Skip to content

Latest commit

 

History

History
191 lines (132 loc) · 5.15 KB

File metadata and controls

191 lines (132 loc) · 5.15 KB

toile

CLI tools for working with astrocyte dynamics data

Toile is a Python package for converting microscopy TIFF stacks into WebDataset format for machine learning pipelines.

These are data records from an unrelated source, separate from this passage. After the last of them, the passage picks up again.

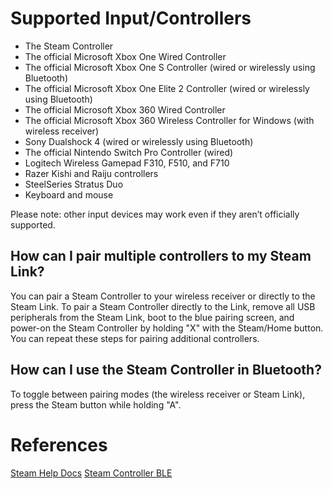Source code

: # Supported Input/Controllers

- The Steam Controller
- The official Microsoft Xbox One Wired Controller
- The official Microsoft Xbox One S Controller (wired or wirelessly using Bluetooth)
- The official Microsoft Xbox One Elite 2 Controller (wired or wirelessly using Bluetooth)
- The official Microsoft Xbox 360 Wired Controller
- The official Microsoft Xbox 360 Wireless Controller for Windows (with wireless receiver)
- Sony Dualshock 4 (wired or wirelessly using Bluetooth)
- The official Nintendo Switch Pro Controller (wired)
- Logitech Wireless Gamepad F310, F510, and F710
- Razer Kishi and Raiju controllers
- SteelSeries Stratus Duo
- Keyboard and mouse

Please note: other input devices may work even if they aren’t officially supported.

## How can I pair multiple controllers to my Steam Link?
You can pair a Steam Controller to your wireless receiver or directly to the Steam Link. To pair a Steam Controller directly to the Link, remove all USB peripherals from the Steam Link, boot to the blue pairing screen, and power-on the Steam Controller by holding "X" with the Steam/Home button. You can repeat these steps for pairing additional controllers.

## How can I use the Steam Controller in Bluetooth?

To toggle between pairing modes (the wireless receiver or Steam Link), press the Steam button while holding "A".

# References

[Steam Help Docs](https://help.steampowered.com/en/faqs/view/7BE7-BB7D-D904-03AE)
[Steam Controller BLE](https://help.steampowered.com/en/faqs/view/1796-5FC3-88B3-C85F)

It handles OME-TIFF metadata extraction, batch processing, and creates sharded tar archives optimized for distributed training.

—❤️‍🔥 Forecast

Features

  • OME-TIFF Support: Automatic extraction of spatial, temporal, and experimental metadata from OME-TIFF XML annotations
  • Batch Processing: Process multiple recordings using glob patterns or YAML configuration files
  • Custom Metadata Parsing: Flexible filename parsing system for extracting experimental identifiers
  • Sharded Archives: Configurable shard sizes for WebDataset format (850MB standard, 38MB for Bluesky PDS)
  • ML-Ready: Optional uint8 normalization for efficient model training
  • atdata Integration: Built on the atdata PackableSample framework for data transformation pipelines

Installation

Install using uv (recommended) or pip:

# Using uv
uv add toile

# Using pip
pip install toile

For development:

git clone https://github.com/forecast-bio/toile.git
cd toile
uv sync --all-extras --dev

Quick Start

Export a TIFF stack to WebDataset format:

# Basic usage - export frames from a single recording
toile export frames /path/to/recording/ /output/dataset

# With uint8 normalization for ML
toile export frames /path/to/recording/ /output/dataset --uint8 --verbose

# Batch processing with glob patterns
toile export frames "/data/*/recording*/" /output/dataset --stem my_dataset

# Using PDS-compatible shard size for Bluesky
toile export frames /data/recordings/ /output/dataset --pds

CLI Commands

toile export frames

Convert TIFF stacks to WebDataset format as individual frames.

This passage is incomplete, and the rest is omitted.